Science

Les électrodes nanostructurées augmentent l’efficacité de l’hydrogène vert

Par Pierre, le 25 janvier 2021 — 3 minutes de lecture
Thumbnail

Les attentions de la planète convergent vers des alternatives durables, notamment en ce qui concerne les énergies renouvelables. L’une des idées du segment est la production d’hydrogène vert à partir de nanomatériaux à haute performance.

L’hydrogène vert est une source importante d’énergie propre. Outre sa production qui ne dépend pas des énergies fossiles – elle n’utilise que de l’énergie hydroélectrique, éolienne ou solaire – elle peut fournir de l’énergie à plusieurs secteurs, comme la construction et les transports par exemple.

Des chercheurs de l’Institut National de la Recherche Scientifique (INRS) ainsi que des experts de l’Institut de Chimie et des Procédés pour l’Énergie, l’Environnement et la Santé (ICPEES) viennent de publier une étude sur le sujet. La publication choisie était le magazine Matériaux d’énergie solaire et cellules solaires.

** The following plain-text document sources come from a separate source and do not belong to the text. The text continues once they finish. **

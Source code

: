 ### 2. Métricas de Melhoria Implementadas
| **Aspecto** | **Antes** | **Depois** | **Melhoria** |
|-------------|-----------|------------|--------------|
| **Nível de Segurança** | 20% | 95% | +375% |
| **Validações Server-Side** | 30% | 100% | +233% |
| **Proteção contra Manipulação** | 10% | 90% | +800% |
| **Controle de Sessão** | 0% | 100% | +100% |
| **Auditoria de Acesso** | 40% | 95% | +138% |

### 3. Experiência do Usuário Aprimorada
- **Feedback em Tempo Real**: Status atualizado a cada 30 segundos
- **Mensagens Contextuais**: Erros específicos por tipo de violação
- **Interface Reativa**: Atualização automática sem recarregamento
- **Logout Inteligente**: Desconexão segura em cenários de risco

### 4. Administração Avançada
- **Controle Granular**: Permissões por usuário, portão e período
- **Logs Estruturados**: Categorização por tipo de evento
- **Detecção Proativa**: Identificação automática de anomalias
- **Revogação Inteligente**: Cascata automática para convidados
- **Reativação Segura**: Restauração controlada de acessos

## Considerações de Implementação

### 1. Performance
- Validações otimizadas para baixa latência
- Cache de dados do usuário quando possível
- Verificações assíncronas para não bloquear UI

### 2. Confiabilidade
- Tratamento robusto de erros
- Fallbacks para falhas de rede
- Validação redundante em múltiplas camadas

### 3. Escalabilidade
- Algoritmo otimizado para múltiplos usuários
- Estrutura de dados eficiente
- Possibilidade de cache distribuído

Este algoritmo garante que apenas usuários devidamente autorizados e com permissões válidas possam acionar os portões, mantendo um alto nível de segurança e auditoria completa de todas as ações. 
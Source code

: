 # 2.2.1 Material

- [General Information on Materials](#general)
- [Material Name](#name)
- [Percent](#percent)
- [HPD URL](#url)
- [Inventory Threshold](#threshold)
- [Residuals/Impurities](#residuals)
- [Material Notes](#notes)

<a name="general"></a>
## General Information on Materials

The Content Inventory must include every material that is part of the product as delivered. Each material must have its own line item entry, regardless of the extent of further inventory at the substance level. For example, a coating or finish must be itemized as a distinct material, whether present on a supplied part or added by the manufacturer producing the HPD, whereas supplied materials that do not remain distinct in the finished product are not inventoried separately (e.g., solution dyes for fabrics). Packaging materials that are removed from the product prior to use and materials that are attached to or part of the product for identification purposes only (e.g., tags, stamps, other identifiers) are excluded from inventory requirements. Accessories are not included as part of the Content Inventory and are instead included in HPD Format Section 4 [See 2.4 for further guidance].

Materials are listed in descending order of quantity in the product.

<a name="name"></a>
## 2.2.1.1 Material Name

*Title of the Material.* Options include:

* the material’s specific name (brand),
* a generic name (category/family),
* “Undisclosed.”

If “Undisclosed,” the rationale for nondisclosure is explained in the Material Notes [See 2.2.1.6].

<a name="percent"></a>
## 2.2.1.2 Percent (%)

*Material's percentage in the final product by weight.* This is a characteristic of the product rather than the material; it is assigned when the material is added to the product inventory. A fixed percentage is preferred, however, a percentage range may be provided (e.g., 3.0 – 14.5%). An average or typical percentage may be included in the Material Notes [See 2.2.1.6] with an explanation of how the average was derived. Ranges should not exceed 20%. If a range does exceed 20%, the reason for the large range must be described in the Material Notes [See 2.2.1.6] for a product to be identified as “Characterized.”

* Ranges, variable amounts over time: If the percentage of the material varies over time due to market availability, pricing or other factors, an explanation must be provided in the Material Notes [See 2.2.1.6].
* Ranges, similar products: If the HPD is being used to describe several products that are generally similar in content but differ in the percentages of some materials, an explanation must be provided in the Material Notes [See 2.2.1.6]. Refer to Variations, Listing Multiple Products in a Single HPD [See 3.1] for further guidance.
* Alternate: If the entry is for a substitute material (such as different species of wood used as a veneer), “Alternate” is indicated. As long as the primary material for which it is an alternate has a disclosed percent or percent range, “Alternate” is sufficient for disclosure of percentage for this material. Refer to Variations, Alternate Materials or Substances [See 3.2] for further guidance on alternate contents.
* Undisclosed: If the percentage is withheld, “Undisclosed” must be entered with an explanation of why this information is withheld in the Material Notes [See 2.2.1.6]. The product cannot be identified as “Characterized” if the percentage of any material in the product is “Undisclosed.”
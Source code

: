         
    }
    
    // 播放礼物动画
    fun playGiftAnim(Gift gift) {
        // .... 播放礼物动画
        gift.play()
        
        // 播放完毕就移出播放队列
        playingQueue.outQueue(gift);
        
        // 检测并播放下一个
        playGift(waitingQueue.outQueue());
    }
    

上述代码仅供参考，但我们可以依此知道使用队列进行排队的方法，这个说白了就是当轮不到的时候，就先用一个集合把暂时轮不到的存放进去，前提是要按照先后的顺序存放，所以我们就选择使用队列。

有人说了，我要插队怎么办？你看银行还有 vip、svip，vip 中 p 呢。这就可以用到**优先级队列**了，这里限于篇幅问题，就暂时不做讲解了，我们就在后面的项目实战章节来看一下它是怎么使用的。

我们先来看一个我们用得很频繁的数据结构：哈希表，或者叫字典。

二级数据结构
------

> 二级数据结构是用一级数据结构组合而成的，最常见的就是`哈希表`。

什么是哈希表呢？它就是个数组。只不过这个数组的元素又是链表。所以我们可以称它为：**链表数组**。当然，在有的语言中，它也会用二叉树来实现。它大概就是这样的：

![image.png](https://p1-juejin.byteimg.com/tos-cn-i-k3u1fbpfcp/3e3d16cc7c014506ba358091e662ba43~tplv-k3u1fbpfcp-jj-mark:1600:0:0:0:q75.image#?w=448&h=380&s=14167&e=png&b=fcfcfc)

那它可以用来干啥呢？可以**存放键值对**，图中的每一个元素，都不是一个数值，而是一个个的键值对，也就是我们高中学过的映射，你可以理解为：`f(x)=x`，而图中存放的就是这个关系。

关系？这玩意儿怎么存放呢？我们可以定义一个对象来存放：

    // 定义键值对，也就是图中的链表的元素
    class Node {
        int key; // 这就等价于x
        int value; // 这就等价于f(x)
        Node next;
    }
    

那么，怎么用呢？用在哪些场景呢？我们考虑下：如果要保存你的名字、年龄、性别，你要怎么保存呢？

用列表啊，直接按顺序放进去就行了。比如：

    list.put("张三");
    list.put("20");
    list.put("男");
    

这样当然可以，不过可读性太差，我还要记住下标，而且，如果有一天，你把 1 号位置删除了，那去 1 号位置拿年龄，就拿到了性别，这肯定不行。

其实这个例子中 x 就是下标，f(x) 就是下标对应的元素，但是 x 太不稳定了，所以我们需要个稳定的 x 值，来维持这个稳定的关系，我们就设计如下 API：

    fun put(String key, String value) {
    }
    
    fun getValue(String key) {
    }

Pour optimiser le processus de production d’hydrogène vert à l’aide de l’énergie hydroélectrique, les chercheurs ont incorporé des électrodes nanostructurées photosensibles à la lumière du soleil. «Grâce aux nanomatériaux de haute performance, nous pouvons améliorer l’efficacité de la dissociation de l’eau pour produire de l’hydrogène», explique My Ali El Khakan, professeur à l’INRS.

Molécule d'eau
L’hydrogène vert peut être obtenu en dissociant l’eau. Photo: Egorov Artem /

Expériences

L’hydrogène vert peut être obtenu par électrolyse, qui se produit lors de la production d’énergie hydroélectrique. Le problème est que les électrolyseurs industriels sont très chers et consomment beaucoup d’énergie. Les scientifiques ont ensuite choisi d’utiliser des électrodes nanostructurées pour séparer les molécules d’eau de la lumière du soleil – un processus connu sous le nom de photocatalyse.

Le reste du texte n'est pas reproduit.